The Gong Show Movie (Blu-ray Disc)

amazonbuttonsm

Review

One of the holiest of holy grails for fans of offbeat cinema has finally hit Blu-ray courtesy of Shout Factory in the form of their new release of The Gong Show Movie, a one-of-a-kind, extremely underrated comic gem. Although far from the commercial flop many people wrongly remember it as – to the contrary, while not a hit it did make its money back and opened in the number 2 slot between The Empire Strikes Back and The Shining on its opening weekend in 1980 – it largely drifted into obscurity shortly after its initial theatrical release, surfacing only for occasional cable broadcasts and on muddy bootlegs. Never properly available on home video, it’s ripe for rediscovery; far from the crass commercial tie-in that one might expect, it’s a highly personal, surprisingly dark, and often hilarious cry from the heart from writer-producer-director-star Chuck Barris – it’s his Stardust Memories.

Barris, of course, was best known as the host and producer of The Gong Show, a hugely successful – and ruthlessly criticized – talent competition show in the 1970s in which contestants would perform a variety of odd, often lowest common denominator acts until judges “gonged” them off stage. Seen by many critics as an indication of the decline of western civilization, it was also decades ahead of its time, a program that looked forward to the boom in reality TV and talent shows like American Idol and America’s Got Talent. Part of the appeal of the show was always its train-wreck quality – often we were laughing at the performers, not with them – but Barris was no vulgarian. At heart he was a sophisticated, thoughtful man, and as such seemed a little disturbed by both his own creation and others’ reaction to it. This led to a number of bizarre career choices, most famously his memoir Confessions of a Dangerous Mind (eventually adapted into a film by Charlie Kaufman and George Clooney), in which Barris claimed to have been a government assassin in order to expose the hypocrisy of his critics.

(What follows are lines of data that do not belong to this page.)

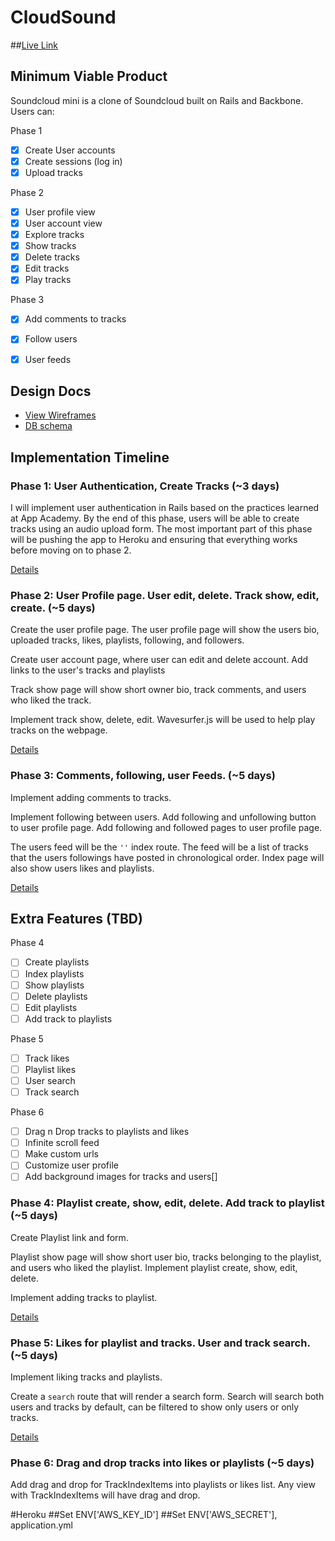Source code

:# CloudSound
##[Live Link](http://www.cloudsound.io)

## Minimum Viable Product
Soundcloud mini is a clone of Soundcloud built on Rails and Backbone. Users can:

<!-- This is a Markdown checklist. Use it to keep track of your progress! -->
Phase 1
- [x] Create User accounts
- [x] Create sessions (log in)
- [x] Upload tracks

Phase 2
- [x] User profile view
- [x] User account view
- [x] Explore tracks
- [x] Show tracks
- [x] Delete tracks
- [x] Edit tracks
- [x] Play tracks

Phase 3
- [x] Add comments to tracks
- [x] Follow users
- [x] User feeds



## Design Docs
* [View Wireframes][views]
* [DB schema][schema]

[views]: ./docs/views.md
[schema]: ./docs/schema.md

## Implementation Timeline

### Phase 1: User Authentication, Create Tracks (~3 days)
I will implement user authentication in Rails based on the practices learned at
App Academy. By the end of this phase, users will be able to create tracks using
an audio upload form. The most important part of this phase will be pushing the
app to Heroku and ensuring that everything works before moving on to phase 2.

[Details][phase-one]

### Phase 2: User Profile page. User edit, delete. Track show, edit, create. (~5 days)
Create the user profile page. The user profile page will show the users bio,
uploaded tracks, likes, playlists, following, and followers.

Create user account page, where user can edit and delete account. Add links to the user's tracks and playlists

Track show page will show short owner bio, track comments, and users who liked
the track.

Implement track show, delete, edit. Wavesurfer.js will be used to help play tracks
on the webpage.

[Details][phase-two]

### Phase 3: Comments, following, user Feeds. (~5 days)
Implement adding comments to tracks.

Implement following between users. Add following and unfollowing button to user
profile page. Add following and followed pages to user profile page.

The users feed will be the `''` index route. The feed will be a list of tracks
that the users followings have posted in chronological order. Index page will
also show users likes and playlists.

[Details][phase-three]

## Extra Features (TBD)
Phase 4
- [ ] Create playlists
- [ ] Index playlists
- [ ] Show playlists
- [ ] Delete playlists
- [ ] Edit playlists
- [ ] Add track to playlists

Phase 5
- [ ] Track likes
- [ ] Playlist likes
- [ ] User search
- [ ] Track search

Phase 6
- [ ] Drag n Drop tracks to playlists and likes
- [ ] Infinite scroll feed
- [ ] Make custom urls
- [ ] Customize user profile
- [ ] Add background images for tracks and users[]

### Phase 4: Playlist create, show, edit, delete. Add track to playlist (~5 days)
Create Playlist link and form.

Playlist show page will show short user bio, tracks belonging to the playlist,
and users who liked the playlist. Implement playlist create, show, edit, delete.

Implement adding tracks to playlist.


[Details][phase-four]


### Phase 5: Likes for playlist and tracks. User and track search. (~5 days)
Implement liking tracks and playlists.

Create a `search` route that will render a search form. Search will search both
users and tracks by default, can be filtered to show only users or only tracks.

[Details][phase-five]


### Phase 6: Drag and drop tracks into likes or playlists (~5 days)
Add drag and drop for TrackIndexItems into playlists or likes list. Any view
with TrackIndexItems will have drag and drop.

[phase-one]: ./docs/phases/phase1.md
[phase-two]: ./docs/phases/phase2.md
[phase-three]: ./docs/phases/phase3.md
[phase-four]: ./docs/phases/phase4.md
[phase-five]: ./docs/phases/phase5.md

#Heroku
##Set ENV['AWS_KEY_ID']
##Set ENV['AWS_SECRET'], application.yml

The Gong Show was already at the end of its run in 1980 when Barris collaborated with his friend Robert Downey (the iconoclastic auteur behind Putney Swope) to write the screenplay for The Gong Show Movie, which incorporated footage from the show (some of it material that had been kept from air by the censors) into a narrative in which Barris, playing himself, dealt with his ambivalent relationship to fame. Downey was set to direct and did so for a while, but ultimately Barris’s ego led him to take over the project. He claimed to have directed the second half of the movie while Downey handled the first half, but the result is fairly seamless – it feels to be the result of a coherent voice, partly because Barris and Downey had such similar maverick sensibilities to begin with and partly because Barris is such an overpowering personality he can't help but dominate every frame of the movie. “Overpowering” may seem a strange word to describe him, given that he spends most of the film slumped over and exhausted, but there’s no denying Barris’s star presence – he’s endlessly fascinating on screen, and a damn good actor playing this variation on himself. The movie mostly consists of scenes in which Barris struggles with the question of why he produces The Gong Show at all – all it gives him are awkward encounters with fans and critics, inane orders from network executives, and a strained personal life.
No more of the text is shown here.